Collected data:
--

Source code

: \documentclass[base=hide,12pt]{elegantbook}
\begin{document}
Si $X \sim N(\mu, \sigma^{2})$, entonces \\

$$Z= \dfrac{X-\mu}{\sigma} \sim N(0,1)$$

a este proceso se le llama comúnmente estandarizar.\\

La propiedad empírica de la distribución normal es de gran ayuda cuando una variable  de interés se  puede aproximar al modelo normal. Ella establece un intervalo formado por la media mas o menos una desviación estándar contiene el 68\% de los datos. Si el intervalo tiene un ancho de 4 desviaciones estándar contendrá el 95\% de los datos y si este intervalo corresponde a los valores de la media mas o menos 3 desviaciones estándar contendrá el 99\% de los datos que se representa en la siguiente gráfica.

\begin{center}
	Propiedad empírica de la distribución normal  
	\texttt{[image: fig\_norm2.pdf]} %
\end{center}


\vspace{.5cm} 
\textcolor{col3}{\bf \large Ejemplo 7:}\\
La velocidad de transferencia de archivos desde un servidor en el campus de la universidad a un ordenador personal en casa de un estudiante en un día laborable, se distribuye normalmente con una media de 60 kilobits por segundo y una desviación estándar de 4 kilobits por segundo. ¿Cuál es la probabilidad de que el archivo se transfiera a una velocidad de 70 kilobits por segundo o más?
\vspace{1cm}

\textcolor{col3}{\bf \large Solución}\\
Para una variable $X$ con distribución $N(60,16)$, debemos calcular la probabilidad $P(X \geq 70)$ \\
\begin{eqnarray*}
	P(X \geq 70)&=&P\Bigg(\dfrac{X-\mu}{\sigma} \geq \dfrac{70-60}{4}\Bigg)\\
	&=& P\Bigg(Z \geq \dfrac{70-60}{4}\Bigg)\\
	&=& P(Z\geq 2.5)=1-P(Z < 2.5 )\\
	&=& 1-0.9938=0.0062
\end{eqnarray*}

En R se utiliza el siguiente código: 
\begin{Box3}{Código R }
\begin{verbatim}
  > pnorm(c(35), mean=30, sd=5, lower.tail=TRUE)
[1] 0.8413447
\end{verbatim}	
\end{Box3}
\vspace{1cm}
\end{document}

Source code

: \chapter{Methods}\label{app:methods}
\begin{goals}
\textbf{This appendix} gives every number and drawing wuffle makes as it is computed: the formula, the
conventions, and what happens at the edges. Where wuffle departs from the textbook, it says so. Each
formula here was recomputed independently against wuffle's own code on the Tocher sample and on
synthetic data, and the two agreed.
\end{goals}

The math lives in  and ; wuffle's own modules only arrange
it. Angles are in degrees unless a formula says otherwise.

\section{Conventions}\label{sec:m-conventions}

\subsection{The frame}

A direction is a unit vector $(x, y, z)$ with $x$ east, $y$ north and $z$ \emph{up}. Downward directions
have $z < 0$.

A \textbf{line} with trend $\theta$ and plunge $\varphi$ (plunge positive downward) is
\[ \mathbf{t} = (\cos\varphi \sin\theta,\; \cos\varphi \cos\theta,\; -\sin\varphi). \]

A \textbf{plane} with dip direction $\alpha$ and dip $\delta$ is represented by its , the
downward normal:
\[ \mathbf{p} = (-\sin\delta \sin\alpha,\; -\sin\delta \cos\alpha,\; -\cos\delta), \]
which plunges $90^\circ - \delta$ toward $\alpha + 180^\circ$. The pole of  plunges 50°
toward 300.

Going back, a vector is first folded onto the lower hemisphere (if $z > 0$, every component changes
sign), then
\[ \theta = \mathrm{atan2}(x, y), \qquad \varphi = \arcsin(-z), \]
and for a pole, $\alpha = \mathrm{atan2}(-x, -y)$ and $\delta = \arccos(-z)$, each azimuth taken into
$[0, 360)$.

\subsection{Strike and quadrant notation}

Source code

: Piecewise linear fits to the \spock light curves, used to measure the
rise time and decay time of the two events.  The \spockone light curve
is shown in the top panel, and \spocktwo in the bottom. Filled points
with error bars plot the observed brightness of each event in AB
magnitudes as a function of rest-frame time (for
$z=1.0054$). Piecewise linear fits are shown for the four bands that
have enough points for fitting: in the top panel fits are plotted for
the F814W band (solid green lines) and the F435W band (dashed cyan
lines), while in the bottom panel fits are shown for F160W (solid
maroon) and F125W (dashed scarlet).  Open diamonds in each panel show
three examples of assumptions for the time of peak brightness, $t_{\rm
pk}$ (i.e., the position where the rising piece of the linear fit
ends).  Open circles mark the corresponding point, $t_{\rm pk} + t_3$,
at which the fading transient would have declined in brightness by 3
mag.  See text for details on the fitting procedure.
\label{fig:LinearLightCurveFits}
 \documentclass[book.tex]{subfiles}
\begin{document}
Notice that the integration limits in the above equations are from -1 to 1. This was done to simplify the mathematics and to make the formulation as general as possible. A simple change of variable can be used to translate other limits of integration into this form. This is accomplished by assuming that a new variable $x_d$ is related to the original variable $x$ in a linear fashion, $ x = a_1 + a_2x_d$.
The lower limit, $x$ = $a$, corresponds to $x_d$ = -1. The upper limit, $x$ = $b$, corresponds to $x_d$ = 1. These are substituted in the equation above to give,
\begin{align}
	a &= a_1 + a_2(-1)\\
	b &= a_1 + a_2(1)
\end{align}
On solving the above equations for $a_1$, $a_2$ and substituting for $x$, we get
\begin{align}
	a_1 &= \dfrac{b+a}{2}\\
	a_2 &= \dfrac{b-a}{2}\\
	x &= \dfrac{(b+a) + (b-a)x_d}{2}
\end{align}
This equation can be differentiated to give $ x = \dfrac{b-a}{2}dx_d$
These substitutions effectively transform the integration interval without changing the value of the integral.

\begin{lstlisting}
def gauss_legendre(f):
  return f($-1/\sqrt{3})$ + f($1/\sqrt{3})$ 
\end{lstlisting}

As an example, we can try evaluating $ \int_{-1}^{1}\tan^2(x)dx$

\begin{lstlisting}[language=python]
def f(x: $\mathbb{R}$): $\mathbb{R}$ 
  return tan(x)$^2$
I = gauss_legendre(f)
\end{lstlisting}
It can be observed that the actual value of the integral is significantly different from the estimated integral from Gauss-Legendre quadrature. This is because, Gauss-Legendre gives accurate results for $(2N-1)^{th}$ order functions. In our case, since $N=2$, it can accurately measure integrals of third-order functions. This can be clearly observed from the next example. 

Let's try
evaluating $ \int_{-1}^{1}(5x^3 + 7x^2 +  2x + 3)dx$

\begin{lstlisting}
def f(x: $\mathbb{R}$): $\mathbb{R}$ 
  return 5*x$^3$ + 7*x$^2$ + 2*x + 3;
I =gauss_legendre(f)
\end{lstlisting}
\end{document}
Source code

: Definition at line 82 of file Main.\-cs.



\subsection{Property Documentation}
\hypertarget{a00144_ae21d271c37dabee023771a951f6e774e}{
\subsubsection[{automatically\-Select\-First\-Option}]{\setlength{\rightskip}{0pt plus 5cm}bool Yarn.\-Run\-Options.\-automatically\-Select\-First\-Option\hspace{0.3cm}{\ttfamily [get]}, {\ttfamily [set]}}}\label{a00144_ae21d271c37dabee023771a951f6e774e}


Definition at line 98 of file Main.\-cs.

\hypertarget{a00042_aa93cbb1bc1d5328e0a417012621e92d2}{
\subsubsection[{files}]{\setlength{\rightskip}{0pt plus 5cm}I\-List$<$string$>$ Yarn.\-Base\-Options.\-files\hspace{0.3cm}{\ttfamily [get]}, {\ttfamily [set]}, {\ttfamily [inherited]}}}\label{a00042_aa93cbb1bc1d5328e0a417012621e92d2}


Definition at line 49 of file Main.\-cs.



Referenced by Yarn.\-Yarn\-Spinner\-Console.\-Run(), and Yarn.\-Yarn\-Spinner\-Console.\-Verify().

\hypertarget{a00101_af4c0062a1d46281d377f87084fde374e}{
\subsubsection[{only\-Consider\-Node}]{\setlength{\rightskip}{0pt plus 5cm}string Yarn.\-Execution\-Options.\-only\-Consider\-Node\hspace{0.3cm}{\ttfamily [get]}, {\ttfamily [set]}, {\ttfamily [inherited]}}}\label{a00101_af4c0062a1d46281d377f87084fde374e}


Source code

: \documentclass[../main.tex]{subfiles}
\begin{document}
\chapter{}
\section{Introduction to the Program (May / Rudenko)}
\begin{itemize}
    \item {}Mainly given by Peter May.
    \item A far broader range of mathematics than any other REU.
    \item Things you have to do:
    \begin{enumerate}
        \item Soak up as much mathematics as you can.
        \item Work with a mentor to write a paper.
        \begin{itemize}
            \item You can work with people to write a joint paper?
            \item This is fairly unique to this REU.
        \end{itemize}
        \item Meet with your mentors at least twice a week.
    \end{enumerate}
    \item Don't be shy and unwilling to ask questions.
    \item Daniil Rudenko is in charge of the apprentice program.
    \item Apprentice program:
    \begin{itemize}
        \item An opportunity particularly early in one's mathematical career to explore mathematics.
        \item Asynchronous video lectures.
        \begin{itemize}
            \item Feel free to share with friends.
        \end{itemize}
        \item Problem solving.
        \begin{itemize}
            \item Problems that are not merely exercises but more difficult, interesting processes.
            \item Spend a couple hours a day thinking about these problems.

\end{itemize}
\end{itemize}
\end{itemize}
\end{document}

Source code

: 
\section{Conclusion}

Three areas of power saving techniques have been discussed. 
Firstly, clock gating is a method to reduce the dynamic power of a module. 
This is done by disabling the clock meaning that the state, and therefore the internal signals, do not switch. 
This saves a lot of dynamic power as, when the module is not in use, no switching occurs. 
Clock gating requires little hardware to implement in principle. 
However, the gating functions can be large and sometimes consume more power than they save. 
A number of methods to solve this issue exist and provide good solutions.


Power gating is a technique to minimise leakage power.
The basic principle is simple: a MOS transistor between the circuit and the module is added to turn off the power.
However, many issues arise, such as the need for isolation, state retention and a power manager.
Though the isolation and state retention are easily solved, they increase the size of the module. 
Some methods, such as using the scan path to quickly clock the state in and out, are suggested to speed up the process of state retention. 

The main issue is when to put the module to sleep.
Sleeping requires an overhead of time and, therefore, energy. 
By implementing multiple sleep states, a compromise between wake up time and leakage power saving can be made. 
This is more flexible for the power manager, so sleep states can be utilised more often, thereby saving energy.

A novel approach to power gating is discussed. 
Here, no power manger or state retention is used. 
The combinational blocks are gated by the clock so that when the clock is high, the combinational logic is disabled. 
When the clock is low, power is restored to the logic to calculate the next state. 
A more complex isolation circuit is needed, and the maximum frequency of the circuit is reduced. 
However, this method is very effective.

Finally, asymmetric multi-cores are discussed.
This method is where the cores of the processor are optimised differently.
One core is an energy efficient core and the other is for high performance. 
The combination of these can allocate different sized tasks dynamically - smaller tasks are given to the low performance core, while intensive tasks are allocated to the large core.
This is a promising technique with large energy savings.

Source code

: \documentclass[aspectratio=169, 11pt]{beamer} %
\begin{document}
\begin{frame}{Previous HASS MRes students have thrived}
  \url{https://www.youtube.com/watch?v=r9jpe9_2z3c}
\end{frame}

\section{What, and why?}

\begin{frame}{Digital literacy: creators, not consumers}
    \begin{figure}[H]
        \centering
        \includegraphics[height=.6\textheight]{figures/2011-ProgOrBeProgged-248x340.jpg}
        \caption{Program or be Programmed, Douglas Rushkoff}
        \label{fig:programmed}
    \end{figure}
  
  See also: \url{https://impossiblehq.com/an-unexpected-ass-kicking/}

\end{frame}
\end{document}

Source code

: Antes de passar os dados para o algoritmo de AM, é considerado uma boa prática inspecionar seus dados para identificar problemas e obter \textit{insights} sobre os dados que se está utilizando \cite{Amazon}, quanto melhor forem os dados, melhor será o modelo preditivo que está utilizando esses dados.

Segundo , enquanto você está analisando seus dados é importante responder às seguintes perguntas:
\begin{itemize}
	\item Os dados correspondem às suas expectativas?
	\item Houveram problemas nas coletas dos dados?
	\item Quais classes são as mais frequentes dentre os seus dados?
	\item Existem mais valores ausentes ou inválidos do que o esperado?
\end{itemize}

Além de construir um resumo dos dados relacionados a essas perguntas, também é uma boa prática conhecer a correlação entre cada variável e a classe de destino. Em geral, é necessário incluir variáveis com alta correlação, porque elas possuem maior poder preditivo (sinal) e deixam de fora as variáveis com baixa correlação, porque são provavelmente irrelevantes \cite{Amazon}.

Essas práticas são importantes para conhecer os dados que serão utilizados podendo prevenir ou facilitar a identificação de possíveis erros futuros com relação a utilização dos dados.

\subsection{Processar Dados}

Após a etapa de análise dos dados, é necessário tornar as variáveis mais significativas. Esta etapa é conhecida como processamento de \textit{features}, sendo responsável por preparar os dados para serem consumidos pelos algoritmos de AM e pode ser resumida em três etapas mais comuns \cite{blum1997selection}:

--

• **Work instructions**
Filter the records above for "variáveis" and copy every matching line.

• **Output below**
Além de construir um resumo dos dados relacionados a essas perguntas, também é uma boa prática conhecer a correlação entre cada variável e a classe de destino. Em geral, é necessário incluir variáveis com alta correlação, porque elas possuem maior poder preditivo (sinal) e deixam de fora as variáveis com baixa correlação, porque são provavelmente irrelevantes \cite{Amazon}.
Após a etapa de análise dos dados, é necessário tornar as variáveis mais significativas. Esta etapa é conhecida como processamento de \textit{features}, sendo responsável por preparar os dados para serem consumidos pelos algoritmos de AM e pode ser resumida em três etapas mais comuns \cite{blum1997selection}:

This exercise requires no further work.